▶ **TASK DESCRIPTION**
Copy out each line of the listing below that contains the word "IMovieService".

▶ **RECORDS PROVIDED**
----------
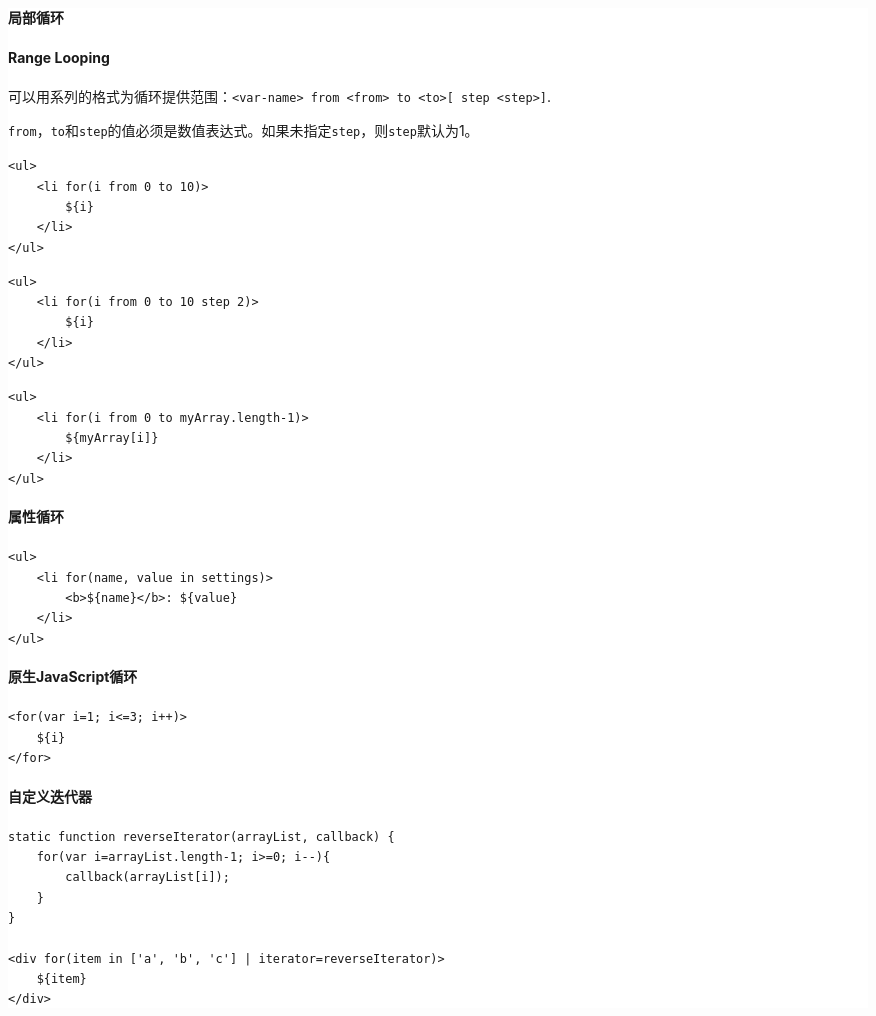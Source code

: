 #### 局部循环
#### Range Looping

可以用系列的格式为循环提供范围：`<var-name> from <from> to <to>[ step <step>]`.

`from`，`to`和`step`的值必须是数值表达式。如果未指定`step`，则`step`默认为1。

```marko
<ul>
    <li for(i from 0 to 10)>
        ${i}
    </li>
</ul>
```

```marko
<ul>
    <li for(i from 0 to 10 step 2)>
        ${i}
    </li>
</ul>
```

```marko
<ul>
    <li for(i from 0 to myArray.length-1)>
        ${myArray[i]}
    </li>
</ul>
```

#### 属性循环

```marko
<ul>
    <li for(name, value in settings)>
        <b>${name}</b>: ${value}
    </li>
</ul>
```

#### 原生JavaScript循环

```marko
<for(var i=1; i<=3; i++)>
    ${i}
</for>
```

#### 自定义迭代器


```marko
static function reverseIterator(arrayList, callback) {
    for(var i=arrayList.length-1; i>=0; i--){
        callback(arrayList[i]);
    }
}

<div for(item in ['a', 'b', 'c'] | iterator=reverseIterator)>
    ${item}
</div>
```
----------
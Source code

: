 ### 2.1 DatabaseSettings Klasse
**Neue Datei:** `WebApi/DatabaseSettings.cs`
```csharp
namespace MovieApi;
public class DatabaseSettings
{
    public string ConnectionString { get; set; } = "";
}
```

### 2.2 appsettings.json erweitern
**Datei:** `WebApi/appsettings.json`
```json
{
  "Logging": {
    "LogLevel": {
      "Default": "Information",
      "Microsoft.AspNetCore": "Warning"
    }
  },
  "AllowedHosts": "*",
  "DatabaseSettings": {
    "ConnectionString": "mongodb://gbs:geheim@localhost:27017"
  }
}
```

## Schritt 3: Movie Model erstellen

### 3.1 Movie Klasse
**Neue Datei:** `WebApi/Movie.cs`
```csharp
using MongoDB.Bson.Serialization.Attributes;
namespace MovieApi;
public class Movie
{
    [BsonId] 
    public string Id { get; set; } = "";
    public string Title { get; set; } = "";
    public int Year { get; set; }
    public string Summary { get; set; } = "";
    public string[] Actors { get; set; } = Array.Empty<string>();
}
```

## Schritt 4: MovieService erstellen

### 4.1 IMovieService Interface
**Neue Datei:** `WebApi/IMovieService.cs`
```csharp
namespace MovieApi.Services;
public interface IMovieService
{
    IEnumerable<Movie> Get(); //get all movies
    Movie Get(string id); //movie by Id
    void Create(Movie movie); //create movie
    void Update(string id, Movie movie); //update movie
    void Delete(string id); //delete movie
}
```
----------
▶ **TASK ANSWER**
### 4.1 IMovieService Interface
**Neue Datei:** `WebApi/IMovieService.cs`
public interface IMovieService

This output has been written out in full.